[Stored dataset items]

• • • • •

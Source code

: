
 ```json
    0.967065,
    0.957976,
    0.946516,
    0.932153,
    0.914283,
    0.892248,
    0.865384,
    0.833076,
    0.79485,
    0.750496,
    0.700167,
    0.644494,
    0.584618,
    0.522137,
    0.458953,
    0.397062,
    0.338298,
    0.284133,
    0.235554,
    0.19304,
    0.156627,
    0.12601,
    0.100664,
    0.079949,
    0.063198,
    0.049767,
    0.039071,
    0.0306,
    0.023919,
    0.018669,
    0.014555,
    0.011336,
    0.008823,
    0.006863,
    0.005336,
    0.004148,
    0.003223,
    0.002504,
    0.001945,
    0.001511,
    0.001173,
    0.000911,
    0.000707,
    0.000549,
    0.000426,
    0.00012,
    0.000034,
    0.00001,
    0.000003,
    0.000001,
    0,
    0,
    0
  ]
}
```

• • • • •

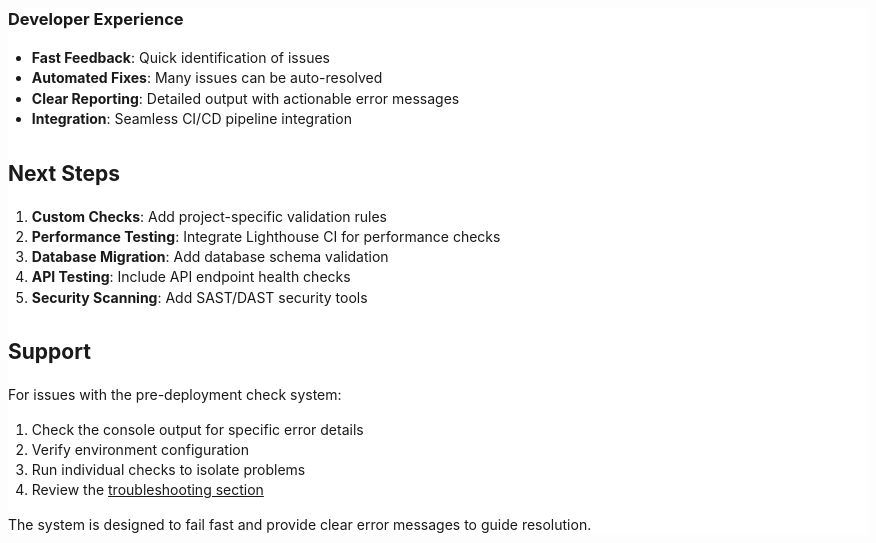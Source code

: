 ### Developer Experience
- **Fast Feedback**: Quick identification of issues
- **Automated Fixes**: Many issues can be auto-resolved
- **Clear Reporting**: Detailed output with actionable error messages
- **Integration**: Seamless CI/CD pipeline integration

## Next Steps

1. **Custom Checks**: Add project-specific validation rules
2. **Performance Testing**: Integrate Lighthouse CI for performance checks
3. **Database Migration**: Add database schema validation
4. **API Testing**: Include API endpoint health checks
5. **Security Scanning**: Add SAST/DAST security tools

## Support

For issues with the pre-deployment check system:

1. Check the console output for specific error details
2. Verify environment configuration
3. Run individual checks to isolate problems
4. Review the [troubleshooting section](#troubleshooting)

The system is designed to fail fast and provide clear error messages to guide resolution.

• • • • •

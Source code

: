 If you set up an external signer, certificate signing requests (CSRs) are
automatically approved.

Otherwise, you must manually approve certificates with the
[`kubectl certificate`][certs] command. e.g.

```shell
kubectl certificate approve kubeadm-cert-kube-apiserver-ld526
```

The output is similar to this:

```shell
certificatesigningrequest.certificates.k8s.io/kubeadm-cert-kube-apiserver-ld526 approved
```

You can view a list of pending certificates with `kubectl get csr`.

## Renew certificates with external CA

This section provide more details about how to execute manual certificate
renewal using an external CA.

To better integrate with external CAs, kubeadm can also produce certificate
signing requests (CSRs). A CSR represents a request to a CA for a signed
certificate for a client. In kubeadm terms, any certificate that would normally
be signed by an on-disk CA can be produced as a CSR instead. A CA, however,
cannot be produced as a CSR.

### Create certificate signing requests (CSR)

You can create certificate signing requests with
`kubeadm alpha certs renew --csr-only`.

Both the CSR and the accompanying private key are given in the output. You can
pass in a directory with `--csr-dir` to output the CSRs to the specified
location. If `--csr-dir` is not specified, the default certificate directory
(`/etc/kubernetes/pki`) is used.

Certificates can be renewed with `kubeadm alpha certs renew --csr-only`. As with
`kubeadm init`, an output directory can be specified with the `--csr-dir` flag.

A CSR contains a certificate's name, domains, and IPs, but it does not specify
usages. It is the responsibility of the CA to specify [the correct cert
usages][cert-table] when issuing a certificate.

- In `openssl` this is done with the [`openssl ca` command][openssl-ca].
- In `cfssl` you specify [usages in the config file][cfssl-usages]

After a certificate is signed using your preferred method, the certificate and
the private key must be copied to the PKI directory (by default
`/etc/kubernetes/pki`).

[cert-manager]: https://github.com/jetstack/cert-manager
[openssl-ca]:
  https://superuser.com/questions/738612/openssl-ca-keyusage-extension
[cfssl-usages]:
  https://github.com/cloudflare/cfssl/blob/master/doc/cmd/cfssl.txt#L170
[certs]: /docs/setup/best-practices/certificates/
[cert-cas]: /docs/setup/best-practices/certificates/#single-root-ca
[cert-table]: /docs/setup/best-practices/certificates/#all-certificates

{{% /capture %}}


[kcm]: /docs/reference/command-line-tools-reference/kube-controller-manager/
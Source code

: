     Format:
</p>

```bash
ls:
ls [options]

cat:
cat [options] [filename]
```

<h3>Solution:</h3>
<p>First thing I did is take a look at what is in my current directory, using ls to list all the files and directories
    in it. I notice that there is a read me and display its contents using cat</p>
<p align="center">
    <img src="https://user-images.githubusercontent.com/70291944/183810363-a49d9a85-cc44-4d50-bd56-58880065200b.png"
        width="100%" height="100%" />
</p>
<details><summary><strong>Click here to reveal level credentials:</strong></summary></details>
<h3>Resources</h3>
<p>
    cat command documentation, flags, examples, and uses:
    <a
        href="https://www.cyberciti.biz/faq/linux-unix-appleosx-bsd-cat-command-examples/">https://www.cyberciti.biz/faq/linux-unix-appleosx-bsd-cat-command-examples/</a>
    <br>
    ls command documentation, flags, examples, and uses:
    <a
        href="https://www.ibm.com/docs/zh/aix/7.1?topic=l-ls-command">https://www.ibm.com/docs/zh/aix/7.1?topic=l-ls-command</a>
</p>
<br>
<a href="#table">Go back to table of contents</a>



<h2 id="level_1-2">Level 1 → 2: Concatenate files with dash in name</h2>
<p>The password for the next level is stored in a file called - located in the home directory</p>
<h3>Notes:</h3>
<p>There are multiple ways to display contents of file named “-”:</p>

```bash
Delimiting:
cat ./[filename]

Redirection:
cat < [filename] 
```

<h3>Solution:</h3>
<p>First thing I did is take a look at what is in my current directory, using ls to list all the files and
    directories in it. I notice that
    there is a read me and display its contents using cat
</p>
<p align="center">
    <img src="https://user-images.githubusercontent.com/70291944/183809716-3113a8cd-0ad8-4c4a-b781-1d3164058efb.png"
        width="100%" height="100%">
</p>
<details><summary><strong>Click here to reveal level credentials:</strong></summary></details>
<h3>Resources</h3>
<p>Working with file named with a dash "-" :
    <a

• • • • •

> [TASK TO COMPLETE]:
Set down precisely the lines above between the line holding "A CSR contains" and the line holding "the config file][cfssl-usages]", inclusive, and nothing beyond them.

> [SOLUTION TO THE PROBLEM]:
A CSR contains a certificate's name, domains, and IPs, but it does not specify
usages. It is the responsibility of the CA to specify [the correct cert
usages][cert-table] when issuing a certificate.

- In `openssl` this is done with the [`openssl ca` command][openssl-ca].
- In `cfssl` you specify [usages in the config file][cfssl-usages]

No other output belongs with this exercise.